* Problem:
All the data should be repeated exactly. Any image in it is left out.

* Given data:
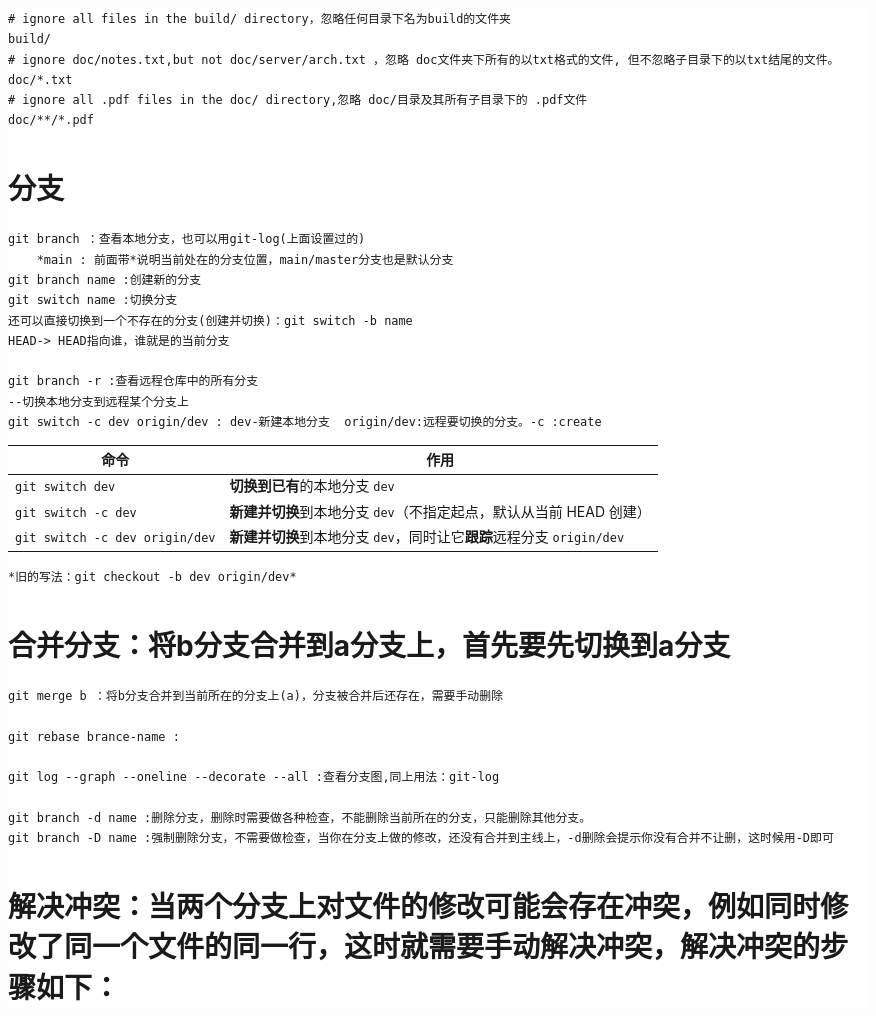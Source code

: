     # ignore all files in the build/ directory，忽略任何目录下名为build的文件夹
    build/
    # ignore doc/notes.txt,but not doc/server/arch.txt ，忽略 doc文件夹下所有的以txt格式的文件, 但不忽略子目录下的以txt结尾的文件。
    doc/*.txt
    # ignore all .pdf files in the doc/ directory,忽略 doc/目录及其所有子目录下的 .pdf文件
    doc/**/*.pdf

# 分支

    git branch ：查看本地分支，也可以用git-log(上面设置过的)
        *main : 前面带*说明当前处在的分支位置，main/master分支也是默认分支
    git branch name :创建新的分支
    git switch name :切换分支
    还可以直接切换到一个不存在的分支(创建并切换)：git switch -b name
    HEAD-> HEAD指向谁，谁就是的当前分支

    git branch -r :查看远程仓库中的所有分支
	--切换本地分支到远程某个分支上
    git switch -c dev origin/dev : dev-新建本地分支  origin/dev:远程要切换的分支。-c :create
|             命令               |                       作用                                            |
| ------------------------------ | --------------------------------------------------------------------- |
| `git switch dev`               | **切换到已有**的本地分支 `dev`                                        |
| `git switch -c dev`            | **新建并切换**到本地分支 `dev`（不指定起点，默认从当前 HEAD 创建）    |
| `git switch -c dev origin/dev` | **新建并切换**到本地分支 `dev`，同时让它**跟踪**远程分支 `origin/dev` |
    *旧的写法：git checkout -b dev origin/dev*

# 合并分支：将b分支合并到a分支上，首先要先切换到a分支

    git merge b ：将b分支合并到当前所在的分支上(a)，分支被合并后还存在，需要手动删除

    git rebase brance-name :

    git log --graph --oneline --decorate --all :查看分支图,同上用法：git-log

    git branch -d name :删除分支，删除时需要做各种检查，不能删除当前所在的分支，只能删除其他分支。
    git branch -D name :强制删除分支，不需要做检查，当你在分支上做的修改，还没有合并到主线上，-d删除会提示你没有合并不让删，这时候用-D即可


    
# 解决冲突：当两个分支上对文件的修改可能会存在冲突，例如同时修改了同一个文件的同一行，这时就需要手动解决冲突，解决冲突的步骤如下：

* Task response:
Source code

:     # ignore all files in the build/ directory，忽略任何目录下名为build的文件夹
    build/
    # ignore doc/notes.txt,but not doc/server/arch.txt ，忽略 doc文件夹下所有的以txt格式的文件, 但不忽略子目录下的以txt结尾的文件。
    doc/*.txt
    # ignore all .pdf files in the doc/ directory,忽略 doc/目录及其所有子目录下的 .pdf文件
    doc/**/*.pdf

# 分支

    git branch ：查看本地分支，也可以用git-log(上面设置过的)
        *main : 前面带*说明当前处在的分支位置，main/master分支也是默认分支
    git branch name :创建新的分支
    git switch name :切换分支
    还可以直接切换到一个不存在的分支(创建并切换)：git switch -b name
    HEAD-> HEAD指向谁，谁就是的当前分支

    git branch -r :查看远程仓库中的所有分支
	--切换本地分支到远程某个分支上
    git switch -c dev origin/dev : dev-新建本地分支  origin/dev:远程要切换的分支。-c :create
|             命令               |                       作用                                            |
| ------------------------------ | --------------------------------------------------------------------- |
| `git switch dev`               | **切换到已有**的本地分支 `dev`                                        |
| `git switch -c dev`            | **新建并切换**到本地分支 `dev`（不指定起点，默认从当前 HEAD 创建）    |
| `git switch -c dev origin/dev` | **新建并切换**到本地分支 `dev`，同时让它**跟踪**远程分支 `origin/dev` |
    *旧的写法：git checkout -b dev origin/dev*

# 合并分支：将b分支合并到a分支上，首先要先切换到a分支

    git merge b ：将b分支合并到当前所在的分支上(a)，分支被合并后还存在，需要手动删除

    git rebase brance-name :

    git log --graph --oneline --decorate --all :查看分支图,同上用法：git-log

    git branch -d name :删除分支，删除时需要做各种检查，不能删除当前所在的分支，只能删除其他分支。
    git branch -D name :强制删除分支，不需要做检查，当你在分支上做的修改，还没有合并到主线上，-d删除会提示你没有合并不让删，这时候用-D即可


    
# 解决冲突：当两个分支上对文件的修改可能会存在冲突，例如同时修改了同一个文件的同一行，这时就需要手动解决冲突，解决冲突的步骤如下：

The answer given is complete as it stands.